Chapter 5

June 7, 2013

The Reason Of Madness

“The name Royce was printed quite clearly on the clippings, as if they’d been collected over time,” the Constable said with a somewhat smug air. He was not about to be misled by two shiesters of this low caliber. “Furthermore, I believe I know exactly what has occurred here.” He continued walking, plainly in front of the now congealing body.

“I believe you are the London Cat, Earl Kenby. I believe that you, tired of earning your existence—such as it is—decided to rush nature and off your Uncle at the hand of your love, the Lady Savannah. Then, further besmirch his dearly departed name by claiming he meant to assault her.”

“You sir,” Royce’s voice took on a dark, frigid tone that had even Lady Savannah’s spine tingling with quick fear, “have quite overstepped yourself.”

“No, my lord, I don’t think I do.” He showed them the notated clippings with the wave of a broad palm. Next he crossed to the desk and picked up two more from the pile there, both clearly labeled “Savannah”.

“Why that evil, scheming little monster,” Savannah grumbled, sparing a glance at the Earl (deceased) on the ground. She turned her head to the Earl (surviving) when Royce patted her leg—though inappropriately, again—in comfort.

“It was your birthday, Blossom. I suppose even a misbegotten blighter like him could have noticed that.”

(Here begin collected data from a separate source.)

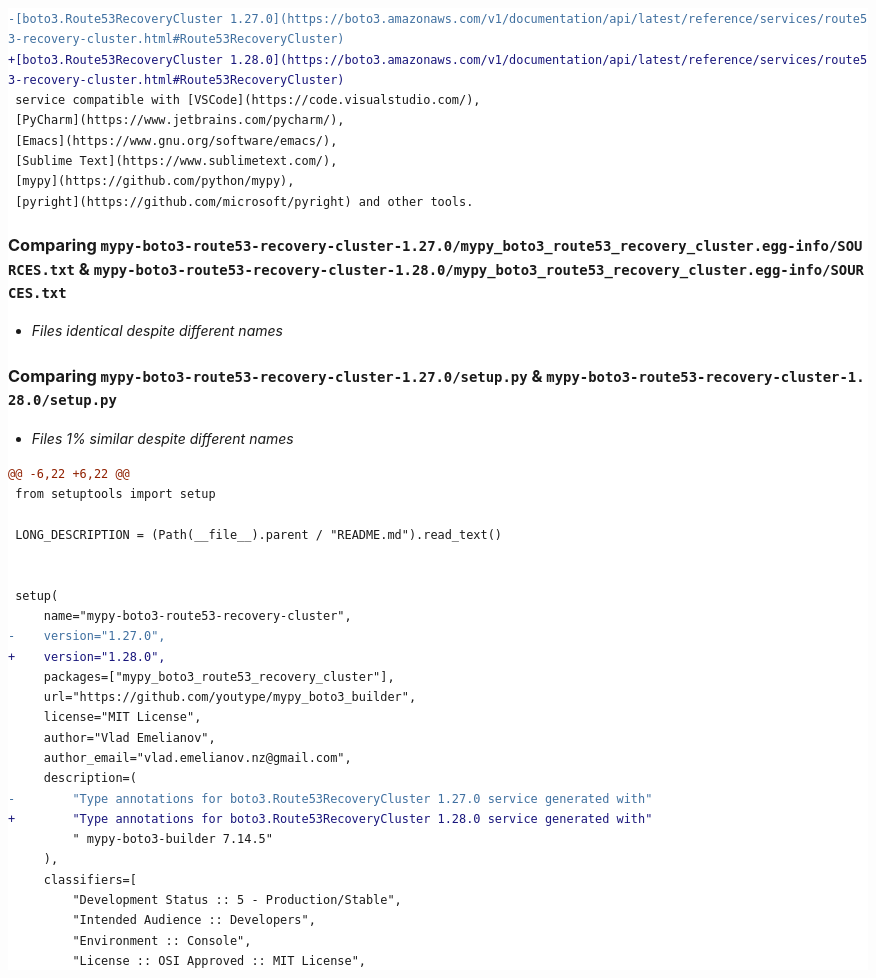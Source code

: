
 ```diff
-[boto3.Route53RecoveryCluster 1.27.0](https://boto3.amazonaws.com/v1/documentation/api/latest/reference/services/route53-recovery-cluster.html#Route53RecoveryCluster)
+[boto3.Route53RecoveryCluster 1.28.0](https://boto3.amazonaws.com/v1/documentation/api/latest/reference/services/route53-recovery-cluster.html#Route53RecoveryCluster)
 service compatible with [VSCode](https://code.visualstudio.com/),
 [PyCharm](https://www.jetbrains.com/pycharm/),
 [Emacs](https://www.gnu.org/software/emacs/),
 [Sublime Text](https://www.sublimetext.com/),
 [mypy](https://github.com/python/mypy),
 [pyright](https://github.com/microsoft/pyright) and other tools.
```

### Comparing `mypy-boto3-route53-recovery-cluster-1.27.0/mypy_boto3_route53_recovery_cluster.egg-info/SOURCES.txt` & `mypy-boto3-route53-recovery-cluster-1.28.0/mypy_boto3_route53_recovery_cluster.egg-info/SOURCES.txt`

 * *Files identical despite different names*

### Comparing `mypy-boto3-route53-recovery-cluster-1.27.0/setup.py` & `mypy-boto3-route53-recovery-cluster-1.28.0/setup.py`

 * *Files 1% similar despite different names*

```diff
@@ -6,22 +6,22 @@
 from setuptools import setup
 
 LONG_DESCRIPTION = (Path(__file__).parent / "README.md").read_text()
 
 
 setup(
     name="mypy-boto3-route53-recovery-cluster",
-    version="1.27.0",
+    version="1.28.0",
     packages=["mypy_boto3_route53_recovery_cluster"],
     url="https://github.com/youtype/mypy_boto3_builder",
     license="MIT License",
     author="Vlad Emelianov",
     author_email="vlad.emelianov.nz@gmail.com",
     description=(
-        "Type annotations for boto3.Route53RecoveryCluster 1.27.0 service generated with"
+        "Type annotations for boto3.Route53RecoveryCluster 1.28.0 service generated with"
         " mypy-boto3-builder 7.14.5"
     ),
     classifiers=[
         "Development Status :: 5 - Production/Stable",
         "Intended Audience :: Developers",
         "Environment :: Console",
         "License :: OSI Approved :: MIT License",
```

“Are you admitting to the crime, sir?” The Constable asked, grinning like a hunter too close to realize his kill was escaping.

Royce stood to his full height, more than a foot taller than the unfortunate constable, who was foolishly trying not to look frightened when Prinny, himself, would have given a man Royce’s size a wide berth. “No, my dear constable, I only admit that when your inquisition is over, I will have your job, your interests, in fact, I plan to have your very head on a platter.”

“Royce,” Lady Savannah said carefully, slipping her gloved hand into his, hoping to calm the waves of rage radiating off him. She’d never seen him in such a state. But, except for a slight pause and the firm grasp of his fingers around hers, there was no sense that his mood had changed.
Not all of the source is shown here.